Assigned task: Please copy, exactly as they appear below, the lines from the one containing "サイト作成場所/├└──index.html#サイト場所" through the one containing "pics/├└──かわいいヴ".

Input for this task:
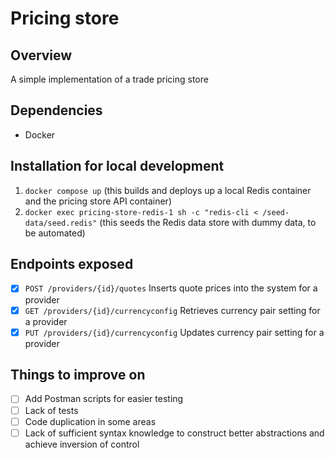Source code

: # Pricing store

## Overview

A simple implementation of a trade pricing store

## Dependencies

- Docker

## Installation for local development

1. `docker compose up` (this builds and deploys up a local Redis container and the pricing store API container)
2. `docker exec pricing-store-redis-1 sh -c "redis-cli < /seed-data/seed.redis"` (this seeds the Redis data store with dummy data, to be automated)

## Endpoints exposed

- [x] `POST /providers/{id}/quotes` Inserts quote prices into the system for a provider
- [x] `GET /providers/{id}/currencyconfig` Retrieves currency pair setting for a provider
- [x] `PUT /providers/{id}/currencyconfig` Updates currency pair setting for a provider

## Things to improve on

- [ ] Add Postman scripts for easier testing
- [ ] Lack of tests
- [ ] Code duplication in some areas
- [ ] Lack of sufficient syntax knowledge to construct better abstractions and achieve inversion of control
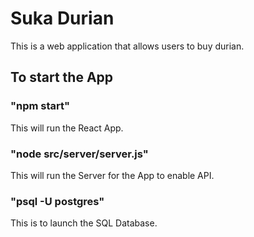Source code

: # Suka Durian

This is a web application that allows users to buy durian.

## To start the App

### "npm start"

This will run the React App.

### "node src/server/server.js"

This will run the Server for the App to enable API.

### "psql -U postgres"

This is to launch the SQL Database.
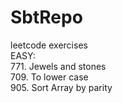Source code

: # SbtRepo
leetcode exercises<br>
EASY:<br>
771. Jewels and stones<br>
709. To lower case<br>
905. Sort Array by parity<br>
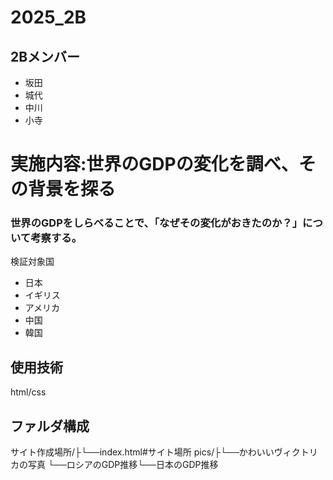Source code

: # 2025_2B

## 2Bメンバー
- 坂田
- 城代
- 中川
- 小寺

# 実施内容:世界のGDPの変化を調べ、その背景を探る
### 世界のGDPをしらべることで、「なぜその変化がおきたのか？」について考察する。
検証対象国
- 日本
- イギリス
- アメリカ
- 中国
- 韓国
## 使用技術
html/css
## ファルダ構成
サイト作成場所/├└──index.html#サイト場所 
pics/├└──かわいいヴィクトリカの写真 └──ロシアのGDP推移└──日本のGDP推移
...
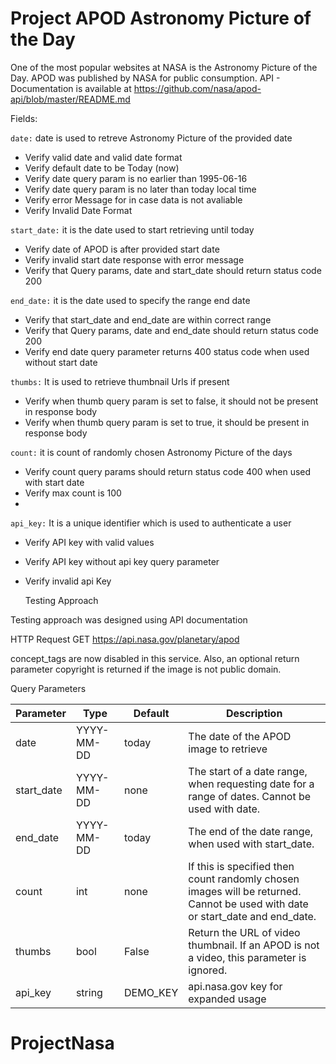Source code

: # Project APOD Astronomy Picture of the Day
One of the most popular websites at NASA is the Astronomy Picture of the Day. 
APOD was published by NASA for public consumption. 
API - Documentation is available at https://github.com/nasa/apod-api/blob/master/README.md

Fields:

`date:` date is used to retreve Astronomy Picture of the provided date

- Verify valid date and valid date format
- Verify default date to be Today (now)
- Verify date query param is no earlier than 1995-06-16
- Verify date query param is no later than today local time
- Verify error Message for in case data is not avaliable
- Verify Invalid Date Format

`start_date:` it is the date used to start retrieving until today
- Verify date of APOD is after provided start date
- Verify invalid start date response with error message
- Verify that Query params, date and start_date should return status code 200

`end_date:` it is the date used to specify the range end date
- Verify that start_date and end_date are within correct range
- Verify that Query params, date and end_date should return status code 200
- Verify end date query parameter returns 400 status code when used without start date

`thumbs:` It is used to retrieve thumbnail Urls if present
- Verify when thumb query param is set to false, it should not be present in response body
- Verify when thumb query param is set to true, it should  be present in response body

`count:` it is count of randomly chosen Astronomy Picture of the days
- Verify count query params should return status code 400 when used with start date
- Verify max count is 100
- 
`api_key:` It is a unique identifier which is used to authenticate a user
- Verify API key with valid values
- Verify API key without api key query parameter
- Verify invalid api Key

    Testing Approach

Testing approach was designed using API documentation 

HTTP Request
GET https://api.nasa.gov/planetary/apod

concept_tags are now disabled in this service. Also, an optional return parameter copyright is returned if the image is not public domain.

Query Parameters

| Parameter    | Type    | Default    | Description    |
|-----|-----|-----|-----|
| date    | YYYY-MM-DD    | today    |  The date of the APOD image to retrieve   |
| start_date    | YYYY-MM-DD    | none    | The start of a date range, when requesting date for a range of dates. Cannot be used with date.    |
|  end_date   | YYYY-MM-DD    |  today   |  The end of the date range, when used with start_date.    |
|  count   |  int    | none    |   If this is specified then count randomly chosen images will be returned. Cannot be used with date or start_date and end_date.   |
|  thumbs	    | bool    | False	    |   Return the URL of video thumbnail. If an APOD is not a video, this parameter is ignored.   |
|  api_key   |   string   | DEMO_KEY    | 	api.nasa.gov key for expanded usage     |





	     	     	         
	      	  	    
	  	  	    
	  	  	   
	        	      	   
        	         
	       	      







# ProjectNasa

Problem solution:
サイト作成場所/├└──index.html#サイト場所 
pics/├└──かわいいヴィクトリカの写真 └──ロシアのGDP推移└──日本のGDP推移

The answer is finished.